Ироничные характеристики античных божеств были известны на Руси с древних времен. Они появлялись в переводных текстах исторического и поучительного характера, откуда отправлялись гулять по сборникам, словарям и поздним авторским текстам. Особенно высмеивалась божественная специализация: один с помощью молотка и клещей добывает хлеб насущный, другой занимается врачевательством, третий служит в армии, четвертый практикует гадания и игру на музыкальных инструментах, опять-таки ради заработка. Эпизоды мифологии тоже пересказывались обличительно: что же это за боги, пожирающие своих детей, имеющие любовников, «учителя пьянству»? К XVIII в., уже в поздних словарях, эти сведения, пропущенные через эмблематику, стали подаваться еще забавнее. О Гере говорилось, что она «жила весьма несогласно с своим мужем, ненавидя множество наложниц Юпитеровых… для чего и развелась с своим мужем» («Краткий мифологический лексикон»).

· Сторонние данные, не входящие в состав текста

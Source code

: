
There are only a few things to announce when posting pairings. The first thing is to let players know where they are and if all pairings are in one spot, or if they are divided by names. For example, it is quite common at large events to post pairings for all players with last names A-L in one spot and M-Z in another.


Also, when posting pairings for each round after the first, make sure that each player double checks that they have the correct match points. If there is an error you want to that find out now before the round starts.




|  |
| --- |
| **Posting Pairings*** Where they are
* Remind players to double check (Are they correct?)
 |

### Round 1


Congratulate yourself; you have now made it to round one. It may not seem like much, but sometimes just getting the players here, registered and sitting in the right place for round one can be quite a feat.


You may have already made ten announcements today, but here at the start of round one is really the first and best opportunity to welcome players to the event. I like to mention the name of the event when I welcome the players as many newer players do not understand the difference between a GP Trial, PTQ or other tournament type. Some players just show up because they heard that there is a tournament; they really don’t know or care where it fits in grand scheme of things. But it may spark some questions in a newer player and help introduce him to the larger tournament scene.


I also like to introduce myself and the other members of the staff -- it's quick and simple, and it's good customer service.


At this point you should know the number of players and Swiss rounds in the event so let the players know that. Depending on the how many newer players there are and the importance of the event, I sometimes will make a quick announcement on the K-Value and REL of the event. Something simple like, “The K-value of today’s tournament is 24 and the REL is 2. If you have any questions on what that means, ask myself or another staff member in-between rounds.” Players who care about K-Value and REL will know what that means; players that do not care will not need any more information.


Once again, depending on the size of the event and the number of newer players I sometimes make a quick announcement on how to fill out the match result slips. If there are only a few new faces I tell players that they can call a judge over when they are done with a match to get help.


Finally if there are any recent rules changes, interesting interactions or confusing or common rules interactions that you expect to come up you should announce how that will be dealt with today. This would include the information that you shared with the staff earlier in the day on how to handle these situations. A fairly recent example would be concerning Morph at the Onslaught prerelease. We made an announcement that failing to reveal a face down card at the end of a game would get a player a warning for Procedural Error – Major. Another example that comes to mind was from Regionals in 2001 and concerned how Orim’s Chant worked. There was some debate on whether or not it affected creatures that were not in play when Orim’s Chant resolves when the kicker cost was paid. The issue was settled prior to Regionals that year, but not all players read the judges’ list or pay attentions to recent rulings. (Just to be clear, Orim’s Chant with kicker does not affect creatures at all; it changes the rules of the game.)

Поклонение греков музам. «Повесть о Варлааме и Иоасафе». XVII в.
Неудивительно, что эти нелепые небожители древности — то ли возомнившие о себе люди, то ли демоны, то ли какие-то ущербные божества непонятного происхождения — время от времени в Средневековье изображались мучимыми в аду. Такими их видит, например, Александр Македонский («Александрия», XV в.), ведь при его стремлении освоить морские глубины и небеса странно было бы не заглянуть в ад. Строго говоря, увиденное им — не совсем ад, а место предожидания, временного содержания грешников в отдаленных уголках земли, пока не наступит Страшный суд. Однако все эти таинственные пещеры и острова, где сильно пахнет серой, в русских текстах называются адом. Иногда в средневековых произведениях речь идет о двух разных адах, верхнем и преисподнем («Луцидариус»).